Gary Gensler is in the SEC, and Crypto-Friendly Mark Uyeda is in

Commissioner Mark Uyeda took over running the US Securities and Exchange Commission as the agency awaits Senate confirmation of President Donald Trump’s pick for the permanent role, Paul Atkins.
Acting Chair Uyeda, who has been an outspoken supporter of relaxing the regulator’s pursuit of the crypto industry with fellow Republican Commissioner Hester Peirce, once served Atkins as an adviser to the agency. Atkins, who was formally appointed hours after Trump was sworn in on Monday, is a former commissioner who developed ties to crypto through his consulting business in Washington.
Uyeda expressed his own strong views about the SEC’s role regarding digital assets. He has always criticized the commission’s majority on crypto-restrictive measures, such as the so-called Staff Accounting Bulletin 121 (SAB 121) that made it difficult for banks to retain digital asset clients. He said he was in favor of removing it — a move now within his authority.

The replacement of the chairs has not been officially announced at the agency, although the remaining commissioners – including Hester Peirce and Caroline Crenshaw – issued a joint statement with the exit of former Chairman Gary Gensler.
“Although as Commissioners we approach policy issues from different perspectives, there is always dignity in our differences,” the commissioners said. “Chair Gensler is committed to bipartisan engagement and a respectful exchange of ideas, which has helped facilitate our service to the American public.”
Gensler previously announced that he would resign at noon on January 20 — the same time Trump was sworn into office.
Gensler has been the government’s chief antagonist for the crypto industry in recent years. He pursued enforcement cases, pushed controversial crypto accounting policy, favored tough regulatory proposals that threatened the industry’s business model and blocked — temporarily — the establishment of spot crypto exchange traded funds (ETFs). On the latter point, a court ruling against the agency forced Gensler’s hand, and he eventually voted with the commission’s Republicans to clear the way for ETFs.

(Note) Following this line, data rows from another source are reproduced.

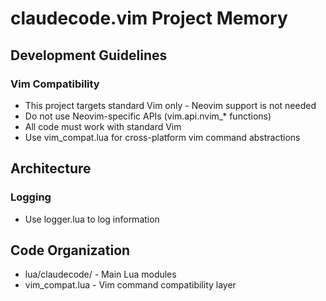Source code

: # claudecode.vim Project Memory

## Development Guidelines

### Vim Compatibility
- This project targets standard Vim only - Neovim support is not needed
- Do not use Neovim-specific APIs (vim.api.nvim_* functions)
- All code must work with standard Vim
- Use vim_compat.lua for cross-platform vim command abstractions

## Architecture

### Logging
- Use logger.lua to log information

## Code Organization
- lua/claudecode/ - Main Lua modules
- vim_compat.lua - Vim command compatibility layer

His agency argued in court that the existing law was sufficient to categorize and regulate crypto assets. That stance has been favored by some federal judges and opposed by others, and key questions are still working their way through the courts.

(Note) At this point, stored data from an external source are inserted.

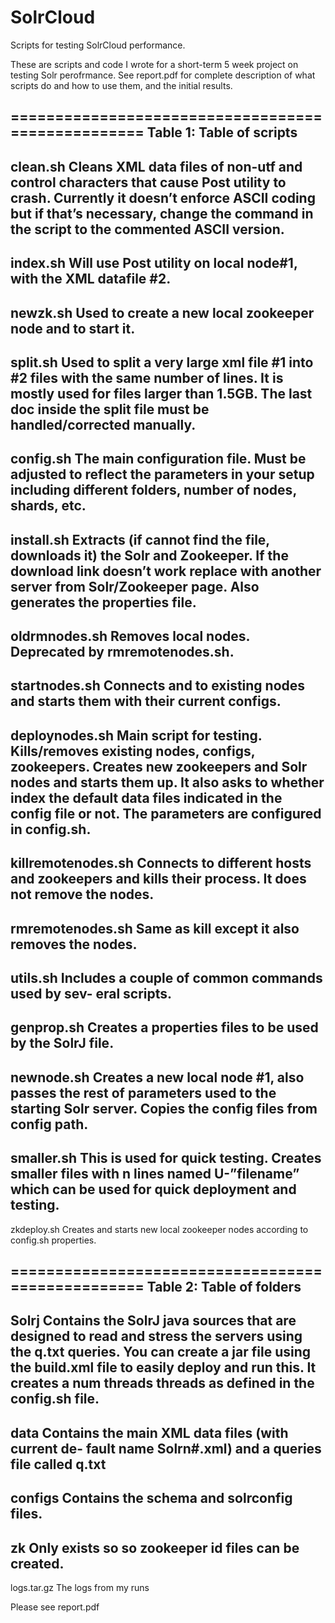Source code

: SolrCloud
=========

Scripts for testing SolrCloud performance. 

These are scripts and code I wrote for a short-term 5 week project on testing Solr perofrmance. See report.pdf for complete description of what scripts do and how to use them, and the initial results.


==================================================
Table 1: Table of scripts
--------------------------------------------------
clean.sh	Cleans XML data files of non-utf and control characters that cause Post utility to crash. Currently it doesn’t enforce ASCII coding but if that’s necessary, change the command in the script to the commented ASCII version.
--------------------------------------------------
index.sh	Will use Post utility on local node\#1, with the XML datafile \#2.
--------------------------------------------------
newzk.sh	Used to create a new local zookeeper node and to start it.
--------------------------------------------------
split.sh	Used to split a very large xml file \#1 into \#2 files with the same number of lines. It is mostly used for files larger than 1.5GB. The last doc inside the split file must be handled/corrected manually.
--------------------------------------------------
config.sh	The main configuration file.  Must be adjusted to reflect the parameters in your setup including different folders, number of nodes, shards, etc.
--------------------------------------------------
install.sh	Extracts (if cannot find the file, downloads it) the Solr and Zookeeper. If the download link doesn’t work replace with another server from Solr/Zookeeper page. Also generates the properties file.
--------------------------------------------------
oldrmnodes.sh	Removes local nodes.	Deprecated  by  rmremotenodes.sh.
--------------------------------------------------
startnodes.sh	Connects and to existing nodes and starts them with their current configs.
--------------------------------------------------
deploynodes.sh	Main script for testing. Kills/removes existing nodes, configs, zookeepers. Creates new zookeepers and Solr nodes and starts them up. It also asks to whether index the default data files indicated in the config file or not. The parameters are configured in config.sh.
--------------------------------------------------
killremotenodes.sh	Connects to different hosts and zookeepers and kills their process. It does not remove the nodes.
--------------------------------------------------
rmremotenodes.sh	Same as kill except it also removes the nodes.
--------------------------------------------------
utils.sh	Includes a couple of common commands used by sev- eral scripts.
--------------------------------------------------
genprop.sh	Creates a properties files to be used by the SolrJ file.
--------------------------------------------------
newnode.sh	Creates a new local node \#1, also passes the rest of parameters used to the starting Solr server.  Copies the config files from config path.
--------------------------------------------------
smaller.sh	This is used for quick testing.  Creates smaller files with n lines named U-”filename” which can be used for quick deployment and testing.
--------------------------------------------------
zkdeploy.sh	Creates and starts new local zookeeper nodes according to config.sh properties.

==================================================
Table 2: Table of folders
--------------------------------------------------
Solrj	Contains the SolrJ java sources that are designed to read and stress the servers using the q.txt queries. You can create a jar file using the build.xml file to easily deploy and run this. It creates a num threads threads as defined in the config.sh file.
--------------------------------------------------
data	Contains the main XML data files (with current de- fault name Solrn\#.xml) and a queries file called q.txt
--------------------------------------------------
configs	Contains the schema and solrconfig files.
--------------------------------------------------
zk	Only exists so so zookeeper id files can be created.
--------------------------------------------------
logs.tar.gz	The logs from my runs






Please see report.pdf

Uyeda’s SEC, however long his tenure, is without nearly all of the top legal officials who worked under Gensler, including the enforcement division and the office of general counsel.
The acting president has the full authority of the office, but people in that position sometimes choose to defer to the incoming chair and wait on major decisions.
At the SEC’s sister agency, the Commodity Futures Trading Commission, Republican Commissioner Caroline Pham has been elevated to the acting chair role therethough Trump has yet to name a permanent successor to the outgoing Democrat chairman, Rostin Behnam.
Unlike the CFTC, which currently has a 2-2 split between the parties, the SEC’s Republicans outnumber the lone Democrat 2-1.